Exercise: The line containing "<p>The <b>Coverflow.NavigationItem</b> element" marks where to begin; quote it and every line after it through the end of the data, exactly as written.

Data excerpts:
——————

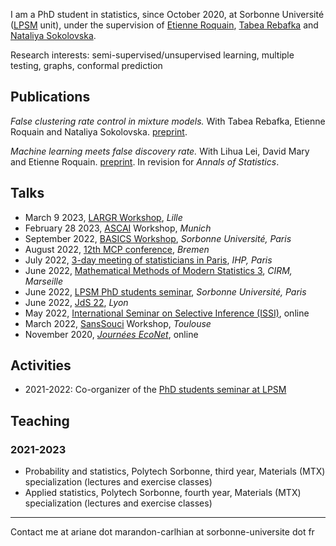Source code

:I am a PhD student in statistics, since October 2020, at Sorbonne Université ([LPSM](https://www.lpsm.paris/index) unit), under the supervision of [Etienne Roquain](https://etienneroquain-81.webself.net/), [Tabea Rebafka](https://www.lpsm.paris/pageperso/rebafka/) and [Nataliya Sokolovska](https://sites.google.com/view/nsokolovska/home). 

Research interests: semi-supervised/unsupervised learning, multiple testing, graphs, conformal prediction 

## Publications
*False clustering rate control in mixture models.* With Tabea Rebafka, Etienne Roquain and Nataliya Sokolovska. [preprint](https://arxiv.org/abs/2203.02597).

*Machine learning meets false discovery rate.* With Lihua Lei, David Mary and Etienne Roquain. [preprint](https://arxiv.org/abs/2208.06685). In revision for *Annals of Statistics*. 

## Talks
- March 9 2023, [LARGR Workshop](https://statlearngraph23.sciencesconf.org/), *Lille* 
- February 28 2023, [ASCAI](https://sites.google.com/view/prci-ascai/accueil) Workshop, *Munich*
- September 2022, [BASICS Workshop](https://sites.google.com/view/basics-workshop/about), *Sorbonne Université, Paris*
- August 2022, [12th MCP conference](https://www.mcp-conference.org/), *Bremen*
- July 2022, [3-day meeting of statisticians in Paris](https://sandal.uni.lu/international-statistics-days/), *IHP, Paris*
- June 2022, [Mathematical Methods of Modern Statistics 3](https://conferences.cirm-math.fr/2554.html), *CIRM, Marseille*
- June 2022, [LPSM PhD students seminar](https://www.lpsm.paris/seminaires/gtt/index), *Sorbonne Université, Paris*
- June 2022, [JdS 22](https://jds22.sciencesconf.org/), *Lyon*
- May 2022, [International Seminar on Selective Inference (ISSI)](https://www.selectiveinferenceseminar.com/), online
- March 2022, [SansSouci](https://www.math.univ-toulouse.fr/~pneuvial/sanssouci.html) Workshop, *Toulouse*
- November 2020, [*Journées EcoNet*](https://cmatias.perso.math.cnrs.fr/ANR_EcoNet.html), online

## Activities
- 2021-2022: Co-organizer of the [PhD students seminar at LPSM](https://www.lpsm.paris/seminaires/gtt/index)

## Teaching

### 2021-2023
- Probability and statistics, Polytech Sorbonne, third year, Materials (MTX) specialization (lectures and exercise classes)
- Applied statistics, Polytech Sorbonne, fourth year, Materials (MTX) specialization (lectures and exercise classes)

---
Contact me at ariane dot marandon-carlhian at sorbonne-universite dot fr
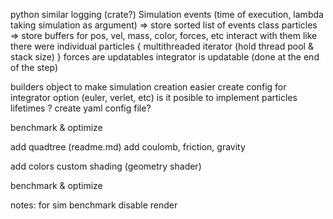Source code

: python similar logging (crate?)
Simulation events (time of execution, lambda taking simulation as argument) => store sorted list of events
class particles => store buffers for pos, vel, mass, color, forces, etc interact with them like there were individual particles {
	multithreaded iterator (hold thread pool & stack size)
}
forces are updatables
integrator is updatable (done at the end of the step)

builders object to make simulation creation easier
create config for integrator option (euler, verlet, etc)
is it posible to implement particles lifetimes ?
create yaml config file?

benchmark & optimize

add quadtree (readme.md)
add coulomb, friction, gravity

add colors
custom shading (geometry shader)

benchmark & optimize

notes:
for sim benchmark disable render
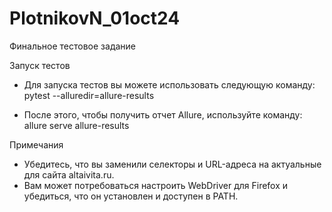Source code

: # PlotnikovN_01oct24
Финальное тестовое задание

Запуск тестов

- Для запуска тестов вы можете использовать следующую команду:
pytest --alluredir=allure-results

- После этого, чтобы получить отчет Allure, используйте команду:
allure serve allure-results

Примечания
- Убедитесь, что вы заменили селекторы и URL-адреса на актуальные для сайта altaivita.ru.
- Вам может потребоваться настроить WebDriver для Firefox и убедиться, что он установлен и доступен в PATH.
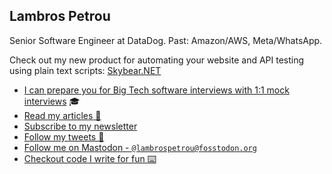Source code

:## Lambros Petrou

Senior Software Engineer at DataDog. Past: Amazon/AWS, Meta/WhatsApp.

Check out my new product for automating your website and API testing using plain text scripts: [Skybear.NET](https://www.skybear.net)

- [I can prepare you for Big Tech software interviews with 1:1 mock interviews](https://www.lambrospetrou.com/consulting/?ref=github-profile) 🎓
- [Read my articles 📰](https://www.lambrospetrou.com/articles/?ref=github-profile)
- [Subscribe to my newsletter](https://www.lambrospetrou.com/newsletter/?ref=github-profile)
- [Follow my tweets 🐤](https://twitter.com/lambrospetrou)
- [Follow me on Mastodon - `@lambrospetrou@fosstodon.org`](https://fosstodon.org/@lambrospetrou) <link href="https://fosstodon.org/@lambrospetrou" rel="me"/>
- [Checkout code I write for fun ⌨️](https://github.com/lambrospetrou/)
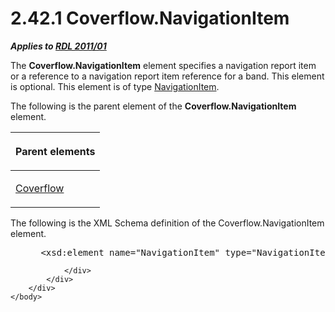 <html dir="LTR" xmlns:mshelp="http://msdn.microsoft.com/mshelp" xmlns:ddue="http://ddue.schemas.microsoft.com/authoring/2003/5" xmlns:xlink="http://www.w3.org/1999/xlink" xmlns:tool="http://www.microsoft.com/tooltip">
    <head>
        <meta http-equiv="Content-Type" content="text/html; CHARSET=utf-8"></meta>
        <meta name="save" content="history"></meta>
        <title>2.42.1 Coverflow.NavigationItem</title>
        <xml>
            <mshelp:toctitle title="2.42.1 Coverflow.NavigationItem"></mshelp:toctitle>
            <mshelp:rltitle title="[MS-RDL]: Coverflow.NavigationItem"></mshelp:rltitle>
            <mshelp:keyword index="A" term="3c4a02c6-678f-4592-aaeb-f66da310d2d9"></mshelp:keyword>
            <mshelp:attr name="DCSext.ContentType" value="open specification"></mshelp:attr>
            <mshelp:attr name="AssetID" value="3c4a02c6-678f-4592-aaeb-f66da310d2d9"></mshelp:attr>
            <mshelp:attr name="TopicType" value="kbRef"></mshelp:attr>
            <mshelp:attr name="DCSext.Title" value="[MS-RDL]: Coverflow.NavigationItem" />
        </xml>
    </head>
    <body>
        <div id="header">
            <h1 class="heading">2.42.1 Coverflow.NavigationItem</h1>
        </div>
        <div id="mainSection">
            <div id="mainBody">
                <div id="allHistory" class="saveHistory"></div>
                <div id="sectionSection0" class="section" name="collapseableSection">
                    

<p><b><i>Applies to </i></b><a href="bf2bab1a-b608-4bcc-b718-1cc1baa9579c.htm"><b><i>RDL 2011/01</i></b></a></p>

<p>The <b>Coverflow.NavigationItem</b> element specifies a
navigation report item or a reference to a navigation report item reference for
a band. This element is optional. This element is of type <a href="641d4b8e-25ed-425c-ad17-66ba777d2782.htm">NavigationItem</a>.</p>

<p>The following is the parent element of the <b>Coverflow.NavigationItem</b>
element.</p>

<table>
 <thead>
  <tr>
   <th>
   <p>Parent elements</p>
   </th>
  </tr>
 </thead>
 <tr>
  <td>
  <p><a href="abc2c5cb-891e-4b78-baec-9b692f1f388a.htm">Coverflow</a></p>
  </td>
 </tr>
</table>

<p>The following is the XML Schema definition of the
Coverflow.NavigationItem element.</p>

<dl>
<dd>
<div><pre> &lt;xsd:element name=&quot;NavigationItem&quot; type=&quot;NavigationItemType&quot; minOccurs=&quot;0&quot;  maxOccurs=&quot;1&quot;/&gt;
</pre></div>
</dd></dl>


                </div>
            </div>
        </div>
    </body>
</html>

——————

Response to the exercise:
<p>The <b>Coverflow.NavigationItem</b> element specifies a
navigation report item or a reference to a navigation report item reference for
a band. This element is optional. This element is of type <a href="641d4b8e-25ed-425c-ad17-66ba777d2782.htm">NavigationItem</a>.</p>

<p>The following is the parent element of the <b>Coverflow.NavigationItem</b>
element.</p>

<table>
 <thead>
  <tr>
   <th>
   <p>Parent elements</p>
   </th>
  </tr>
 </thead>
 <tr>
  <td>
  <p><a href="abc2c5cb-891e-4b78-baec-9b692f1f388a.htm">Coverflow</a></p>
  </td>
 </tr>
</table>

<p>The following is the XML Schema definition of the
Coverflow.NavigationItem element.</p>

<dl>
<dd>
<div><pre> &lt;xsd:element name=&quot;NavigationItem&quot; type=&quot;NavigationItemType&quot; minOccurs=&quot;0&quot;  maxOccurs=&quot;1&quot;/&gt;
</pre></div>
</dd></dl>


                </div>
            </div>
        </div>
    </body>
</html>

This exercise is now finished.